+++ Available records

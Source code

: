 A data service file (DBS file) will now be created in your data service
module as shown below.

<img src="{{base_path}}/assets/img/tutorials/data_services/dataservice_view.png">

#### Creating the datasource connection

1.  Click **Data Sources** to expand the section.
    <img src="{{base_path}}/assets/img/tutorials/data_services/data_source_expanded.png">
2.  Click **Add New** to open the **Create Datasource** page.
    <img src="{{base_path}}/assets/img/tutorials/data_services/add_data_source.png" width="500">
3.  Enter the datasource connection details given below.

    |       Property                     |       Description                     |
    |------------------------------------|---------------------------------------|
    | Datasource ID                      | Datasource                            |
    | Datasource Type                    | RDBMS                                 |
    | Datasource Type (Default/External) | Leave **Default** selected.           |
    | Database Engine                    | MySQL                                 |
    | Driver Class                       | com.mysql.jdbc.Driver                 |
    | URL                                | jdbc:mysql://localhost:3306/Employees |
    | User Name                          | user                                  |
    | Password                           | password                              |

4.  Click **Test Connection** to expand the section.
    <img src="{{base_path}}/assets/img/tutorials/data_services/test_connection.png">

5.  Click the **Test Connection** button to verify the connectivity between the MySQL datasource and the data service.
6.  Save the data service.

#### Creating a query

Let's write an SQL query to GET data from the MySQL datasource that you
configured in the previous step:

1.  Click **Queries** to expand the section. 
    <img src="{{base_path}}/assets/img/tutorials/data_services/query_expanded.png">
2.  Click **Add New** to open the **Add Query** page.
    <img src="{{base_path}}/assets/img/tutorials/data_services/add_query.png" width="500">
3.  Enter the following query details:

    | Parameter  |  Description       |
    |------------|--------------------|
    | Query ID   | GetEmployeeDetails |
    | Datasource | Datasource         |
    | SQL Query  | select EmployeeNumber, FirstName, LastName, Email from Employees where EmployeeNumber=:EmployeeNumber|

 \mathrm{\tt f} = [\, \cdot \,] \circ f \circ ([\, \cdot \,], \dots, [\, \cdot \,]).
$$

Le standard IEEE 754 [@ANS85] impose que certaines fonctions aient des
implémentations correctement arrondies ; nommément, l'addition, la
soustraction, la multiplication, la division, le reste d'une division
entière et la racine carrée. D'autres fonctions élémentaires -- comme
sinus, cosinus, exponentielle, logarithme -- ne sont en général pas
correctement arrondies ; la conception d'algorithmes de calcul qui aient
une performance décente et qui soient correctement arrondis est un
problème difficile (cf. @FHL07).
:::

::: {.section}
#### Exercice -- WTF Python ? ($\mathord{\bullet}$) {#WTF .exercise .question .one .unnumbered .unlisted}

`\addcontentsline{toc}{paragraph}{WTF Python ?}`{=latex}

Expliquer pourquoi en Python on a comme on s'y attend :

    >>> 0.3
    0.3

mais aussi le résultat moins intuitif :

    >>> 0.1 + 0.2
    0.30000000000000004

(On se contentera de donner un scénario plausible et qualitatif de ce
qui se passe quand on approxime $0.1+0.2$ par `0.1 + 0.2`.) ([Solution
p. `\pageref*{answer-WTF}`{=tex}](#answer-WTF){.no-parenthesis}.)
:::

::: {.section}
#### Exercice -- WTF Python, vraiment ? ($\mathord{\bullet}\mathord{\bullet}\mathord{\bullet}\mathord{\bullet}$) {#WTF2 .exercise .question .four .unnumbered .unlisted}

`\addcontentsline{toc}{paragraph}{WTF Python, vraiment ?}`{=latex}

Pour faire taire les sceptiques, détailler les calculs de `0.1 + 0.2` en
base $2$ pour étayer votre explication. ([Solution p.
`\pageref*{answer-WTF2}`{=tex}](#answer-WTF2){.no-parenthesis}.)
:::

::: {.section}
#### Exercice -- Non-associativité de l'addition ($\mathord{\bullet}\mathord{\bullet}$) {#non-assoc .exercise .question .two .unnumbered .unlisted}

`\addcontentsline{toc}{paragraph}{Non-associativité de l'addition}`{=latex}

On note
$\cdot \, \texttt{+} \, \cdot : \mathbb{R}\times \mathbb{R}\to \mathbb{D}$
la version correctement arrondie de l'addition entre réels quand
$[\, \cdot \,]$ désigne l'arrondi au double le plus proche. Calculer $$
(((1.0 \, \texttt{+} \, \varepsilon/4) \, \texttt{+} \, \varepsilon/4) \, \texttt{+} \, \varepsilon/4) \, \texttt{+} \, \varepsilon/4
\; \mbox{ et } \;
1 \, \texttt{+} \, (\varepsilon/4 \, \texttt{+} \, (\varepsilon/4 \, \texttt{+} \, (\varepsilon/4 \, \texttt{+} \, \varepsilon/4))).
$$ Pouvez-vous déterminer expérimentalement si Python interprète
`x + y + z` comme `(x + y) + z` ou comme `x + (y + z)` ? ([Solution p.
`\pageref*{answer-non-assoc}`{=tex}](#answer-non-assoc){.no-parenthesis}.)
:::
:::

++++++

#### [Directions for this task]
Please give the number of lines with "unnumbered" in the entries above, and write no other text.

#### [Answer to this problem]
3